Exercise brief
Identify and copy all lines of the material where the string "rest" is found.

Raw data
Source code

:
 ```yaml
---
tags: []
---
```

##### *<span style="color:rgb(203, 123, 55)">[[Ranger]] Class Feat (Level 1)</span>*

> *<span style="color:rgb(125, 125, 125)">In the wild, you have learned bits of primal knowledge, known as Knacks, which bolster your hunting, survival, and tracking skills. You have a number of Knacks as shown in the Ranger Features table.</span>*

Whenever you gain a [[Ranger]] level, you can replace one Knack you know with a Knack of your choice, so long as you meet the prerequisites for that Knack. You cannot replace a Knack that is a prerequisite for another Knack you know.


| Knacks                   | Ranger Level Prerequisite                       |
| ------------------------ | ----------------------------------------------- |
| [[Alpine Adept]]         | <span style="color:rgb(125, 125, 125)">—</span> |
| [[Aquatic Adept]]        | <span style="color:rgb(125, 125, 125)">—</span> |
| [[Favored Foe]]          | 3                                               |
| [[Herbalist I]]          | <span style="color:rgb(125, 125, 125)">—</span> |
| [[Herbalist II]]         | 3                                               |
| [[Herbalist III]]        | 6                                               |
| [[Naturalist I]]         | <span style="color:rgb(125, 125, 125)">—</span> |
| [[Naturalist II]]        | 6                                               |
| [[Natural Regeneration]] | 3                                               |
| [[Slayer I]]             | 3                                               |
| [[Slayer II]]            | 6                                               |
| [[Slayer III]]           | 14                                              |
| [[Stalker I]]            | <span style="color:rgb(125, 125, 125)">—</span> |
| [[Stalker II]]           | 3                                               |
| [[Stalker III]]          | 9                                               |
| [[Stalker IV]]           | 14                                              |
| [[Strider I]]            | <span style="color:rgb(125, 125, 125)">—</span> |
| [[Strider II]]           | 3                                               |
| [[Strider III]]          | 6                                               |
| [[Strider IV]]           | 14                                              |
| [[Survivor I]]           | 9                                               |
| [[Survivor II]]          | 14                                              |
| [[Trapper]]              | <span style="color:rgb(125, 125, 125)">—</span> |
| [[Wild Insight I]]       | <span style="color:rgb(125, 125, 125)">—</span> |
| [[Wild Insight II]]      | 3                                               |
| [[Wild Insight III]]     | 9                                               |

--

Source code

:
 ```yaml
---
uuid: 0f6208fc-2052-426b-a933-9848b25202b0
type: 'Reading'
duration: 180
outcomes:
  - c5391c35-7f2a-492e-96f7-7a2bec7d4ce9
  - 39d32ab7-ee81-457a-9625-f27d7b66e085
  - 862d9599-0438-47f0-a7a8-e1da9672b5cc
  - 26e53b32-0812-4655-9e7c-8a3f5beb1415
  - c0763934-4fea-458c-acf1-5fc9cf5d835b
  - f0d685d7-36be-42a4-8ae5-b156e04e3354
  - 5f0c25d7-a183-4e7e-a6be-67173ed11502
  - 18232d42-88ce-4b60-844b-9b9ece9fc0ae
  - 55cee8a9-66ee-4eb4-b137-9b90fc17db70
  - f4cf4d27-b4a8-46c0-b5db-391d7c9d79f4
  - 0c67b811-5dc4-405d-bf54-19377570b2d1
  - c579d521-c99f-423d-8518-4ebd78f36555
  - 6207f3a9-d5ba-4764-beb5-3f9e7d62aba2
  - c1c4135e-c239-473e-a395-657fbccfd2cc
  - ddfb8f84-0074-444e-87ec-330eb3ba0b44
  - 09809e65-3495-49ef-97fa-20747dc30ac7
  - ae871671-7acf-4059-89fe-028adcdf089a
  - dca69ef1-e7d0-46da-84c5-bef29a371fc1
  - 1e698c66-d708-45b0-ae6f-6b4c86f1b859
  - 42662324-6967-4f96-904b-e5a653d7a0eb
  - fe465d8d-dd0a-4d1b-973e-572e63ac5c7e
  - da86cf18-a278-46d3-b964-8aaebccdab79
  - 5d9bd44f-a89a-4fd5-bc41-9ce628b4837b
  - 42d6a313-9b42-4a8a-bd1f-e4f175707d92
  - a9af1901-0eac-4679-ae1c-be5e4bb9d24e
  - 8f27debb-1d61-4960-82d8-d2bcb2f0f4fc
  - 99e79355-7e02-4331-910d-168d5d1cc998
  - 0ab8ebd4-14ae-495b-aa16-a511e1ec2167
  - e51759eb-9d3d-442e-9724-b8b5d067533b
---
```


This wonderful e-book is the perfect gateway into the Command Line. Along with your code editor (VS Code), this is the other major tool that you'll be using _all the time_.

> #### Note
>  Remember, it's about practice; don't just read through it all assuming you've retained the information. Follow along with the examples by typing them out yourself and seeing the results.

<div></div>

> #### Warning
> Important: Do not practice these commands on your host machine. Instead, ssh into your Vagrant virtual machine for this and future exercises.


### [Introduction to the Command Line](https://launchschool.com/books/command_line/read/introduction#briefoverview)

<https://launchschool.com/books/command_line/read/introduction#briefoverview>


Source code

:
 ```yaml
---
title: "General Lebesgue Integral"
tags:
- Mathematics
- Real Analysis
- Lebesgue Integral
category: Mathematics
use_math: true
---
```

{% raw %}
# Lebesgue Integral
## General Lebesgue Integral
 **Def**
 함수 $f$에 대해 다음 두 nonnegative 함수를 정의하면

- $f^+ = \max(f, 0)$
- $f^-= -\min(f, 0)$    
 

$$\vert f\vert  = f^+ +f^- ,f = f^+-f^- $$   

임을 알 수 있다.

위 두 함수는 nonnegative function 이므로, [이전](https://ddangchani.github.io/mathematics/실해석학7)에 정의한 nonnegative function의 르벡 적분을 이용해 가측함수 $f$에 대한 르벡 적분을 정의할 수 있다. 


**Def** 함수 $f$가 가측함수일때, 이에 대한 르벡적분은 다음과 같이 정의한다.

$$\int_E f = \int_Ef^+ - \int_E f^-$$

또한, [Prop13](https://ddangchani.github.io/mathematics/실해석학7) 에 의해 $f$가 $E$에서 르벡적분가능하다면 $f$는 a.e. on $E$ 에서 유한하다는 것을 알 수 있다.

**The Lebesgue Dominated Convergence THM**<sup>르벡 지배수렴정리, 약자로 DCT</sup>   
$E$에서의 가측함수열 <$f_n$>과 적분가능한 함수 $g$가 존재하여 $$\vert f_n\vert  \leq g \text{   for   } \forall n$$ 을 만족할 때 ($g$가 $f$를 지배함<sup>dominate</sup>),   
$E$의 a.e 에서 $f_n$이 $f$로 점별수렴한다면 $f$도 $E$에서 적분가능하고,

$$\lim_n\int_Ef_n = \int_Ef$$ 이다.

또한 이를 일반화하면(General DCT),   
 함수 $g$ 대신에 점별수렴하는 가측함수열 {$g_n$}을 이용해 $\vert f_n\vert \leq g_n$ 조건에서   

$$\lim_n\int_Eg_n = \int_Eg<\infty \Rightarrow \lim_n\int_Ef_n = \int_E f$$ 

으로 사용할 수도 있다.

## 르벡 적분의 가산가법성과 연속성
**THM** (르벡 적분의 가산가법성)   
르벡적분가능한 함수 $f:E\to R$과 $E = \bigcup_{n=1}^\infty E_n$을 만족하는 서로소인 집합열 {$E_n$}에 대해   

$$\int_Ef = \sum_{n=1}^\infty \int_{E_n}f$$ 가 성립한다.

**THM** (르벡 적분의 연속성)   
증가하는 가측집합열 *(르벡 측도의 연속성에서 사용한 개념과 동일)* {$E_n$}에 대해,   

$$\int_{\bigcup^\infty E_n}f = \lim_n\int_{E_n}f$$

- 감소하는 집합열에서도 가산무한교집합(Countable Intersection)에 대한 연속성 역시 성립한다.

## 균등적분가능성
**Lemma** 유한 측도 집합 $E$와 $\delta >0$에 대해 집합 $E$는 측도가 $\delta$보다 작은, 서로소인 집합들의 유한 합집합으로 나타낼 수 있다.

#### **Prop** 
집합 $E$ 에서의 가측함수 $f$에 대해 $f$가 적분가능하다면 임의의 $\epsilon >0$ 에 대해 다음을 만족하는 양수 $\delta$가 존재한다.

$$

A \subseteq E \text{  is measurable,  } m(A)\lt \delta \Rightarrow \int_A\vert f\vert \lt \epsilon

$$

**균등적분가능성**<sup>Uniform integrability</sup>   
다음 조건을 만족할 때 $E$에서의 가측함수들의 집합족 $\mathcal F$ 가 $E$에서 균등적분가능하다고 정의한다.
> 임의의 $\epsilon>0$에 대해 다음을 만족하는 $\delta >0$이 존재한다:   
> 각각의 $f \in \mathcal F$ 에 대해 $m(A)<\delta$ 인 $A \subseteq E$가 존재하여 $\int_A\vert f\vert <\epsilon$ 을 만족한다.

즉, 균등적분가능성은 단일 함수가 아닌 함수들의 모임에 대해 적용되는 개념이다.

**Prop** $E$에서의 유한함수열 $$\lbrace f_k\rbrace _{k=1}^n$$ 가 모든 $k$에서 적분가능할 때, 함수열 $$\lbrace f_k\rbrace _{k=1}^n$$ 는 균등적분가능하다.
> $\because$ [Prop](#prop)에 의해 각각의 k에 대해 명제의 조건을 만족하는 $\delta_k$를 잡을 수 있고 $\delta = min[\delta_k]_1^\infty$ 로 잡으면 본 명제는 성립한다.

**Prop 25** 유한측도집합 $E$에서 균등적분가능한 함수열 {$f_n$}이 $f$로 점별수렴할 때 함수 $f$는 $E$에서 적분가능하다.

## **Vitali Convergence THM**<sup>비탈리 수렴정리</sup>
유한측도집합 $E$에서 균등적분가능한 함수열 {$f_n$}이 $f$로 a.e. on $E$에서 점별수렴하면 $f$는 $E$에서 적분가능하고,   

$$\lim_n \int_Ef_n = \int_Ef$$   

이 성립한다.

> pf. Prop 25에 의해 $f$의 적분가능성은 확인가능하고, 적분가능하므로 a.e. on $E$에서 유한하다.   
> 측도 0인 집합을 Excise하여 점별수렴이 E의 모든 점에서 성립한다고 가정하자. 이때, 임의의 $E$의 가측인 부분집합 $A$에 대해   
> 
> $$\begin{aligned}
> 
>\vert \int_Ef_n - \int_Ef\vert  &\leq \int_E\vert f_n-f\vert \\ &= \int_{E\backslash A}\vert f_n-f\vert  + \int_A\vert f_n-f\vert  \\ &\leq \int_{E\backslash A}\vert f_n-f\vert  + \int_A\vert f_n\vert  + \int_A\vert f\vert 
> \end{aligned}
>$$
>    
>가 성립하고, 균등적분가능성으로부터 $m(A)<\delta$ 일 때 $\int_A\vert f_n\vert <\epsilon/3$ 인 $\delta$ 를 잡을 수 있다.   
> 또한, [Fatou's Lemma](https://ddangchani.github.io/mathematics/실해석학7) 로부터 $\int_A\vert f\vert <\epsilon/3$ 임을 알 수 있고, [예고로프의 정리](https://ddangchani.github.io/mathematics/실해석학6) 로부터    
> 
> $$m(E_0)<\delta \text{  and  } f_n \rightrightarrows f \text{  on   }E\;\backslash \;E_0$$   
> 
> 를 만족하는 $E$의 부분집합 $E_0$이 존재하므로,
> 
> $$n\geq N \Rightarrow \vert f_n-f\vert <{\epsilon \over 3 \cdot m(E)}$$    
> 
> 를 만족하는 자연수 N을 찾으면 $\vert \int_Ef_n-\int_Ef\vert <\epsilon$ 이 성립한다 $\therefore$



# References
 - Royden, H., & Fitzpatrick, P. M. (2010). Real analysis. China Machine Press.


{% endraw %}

* * *

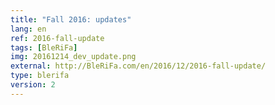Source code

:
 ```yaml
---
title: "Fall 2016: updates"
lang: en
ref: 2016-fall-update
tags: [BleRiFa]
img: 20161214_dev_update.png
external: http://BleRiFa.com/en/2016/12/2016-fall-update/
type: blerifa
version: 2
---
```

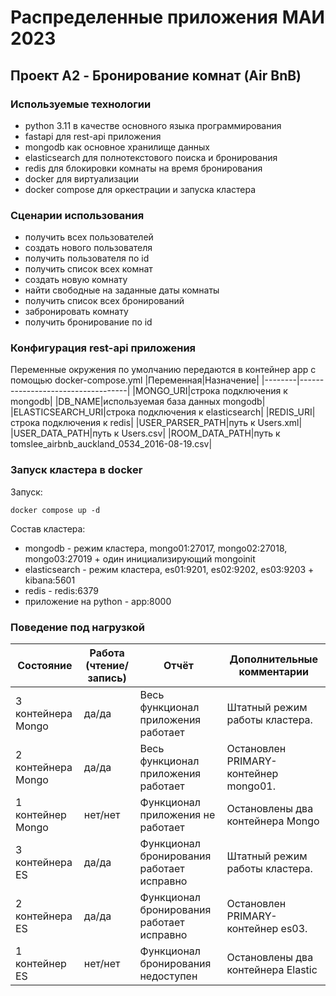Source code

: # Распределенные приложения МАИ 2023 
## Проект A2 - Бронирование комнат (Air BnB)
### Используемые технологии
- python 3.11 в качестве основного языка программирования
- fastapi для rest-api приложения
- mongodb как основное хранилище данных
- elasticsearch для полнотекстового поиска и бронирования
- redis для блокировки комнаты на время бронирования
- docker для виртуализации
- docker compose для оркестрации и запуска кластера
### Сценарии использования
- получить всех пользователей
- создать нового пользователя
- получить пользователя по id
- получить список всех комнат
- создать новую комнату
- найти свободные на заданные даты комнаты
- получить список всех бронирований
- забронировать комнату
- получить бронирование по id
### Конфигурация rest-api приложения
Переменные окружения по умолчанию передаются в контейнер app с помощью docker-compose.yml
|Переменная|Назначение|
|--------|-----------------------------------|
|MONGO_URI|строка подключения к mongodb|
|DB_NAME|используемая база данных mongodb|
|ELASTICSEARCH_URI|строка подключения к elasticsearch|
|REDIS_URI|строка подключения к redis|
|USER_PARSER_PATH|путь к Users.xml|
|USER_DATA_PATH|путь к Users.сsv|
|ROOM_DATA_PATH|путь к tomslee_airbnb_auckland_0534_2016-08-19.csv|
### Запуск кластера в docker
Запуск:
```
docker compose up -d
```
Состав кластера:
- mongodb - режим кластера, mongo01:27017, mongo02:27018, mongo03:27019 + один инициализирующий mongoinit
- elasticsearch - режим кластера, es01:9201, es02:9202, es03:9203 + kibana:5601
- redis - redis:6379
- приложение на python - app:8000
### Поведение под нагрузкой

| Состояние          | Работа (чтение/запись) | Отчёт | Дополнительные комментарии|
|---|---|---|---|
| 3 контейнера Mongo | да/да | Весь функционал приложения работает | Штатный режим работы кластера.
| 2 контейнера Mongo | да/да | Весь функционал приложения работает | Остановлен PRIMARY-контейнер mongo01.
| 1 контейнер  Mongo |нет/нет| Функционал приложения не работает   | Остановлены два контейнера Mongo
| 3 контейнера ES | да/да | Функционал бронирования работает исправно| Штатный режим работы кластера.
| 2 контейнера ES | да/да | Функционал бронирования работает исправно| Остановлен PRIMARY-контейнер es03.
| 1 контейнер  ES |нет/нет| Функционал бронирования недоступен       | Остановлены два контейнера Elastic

Output for this task
- fastapi для rest-api приложения
### Конфигурация rest-api приложения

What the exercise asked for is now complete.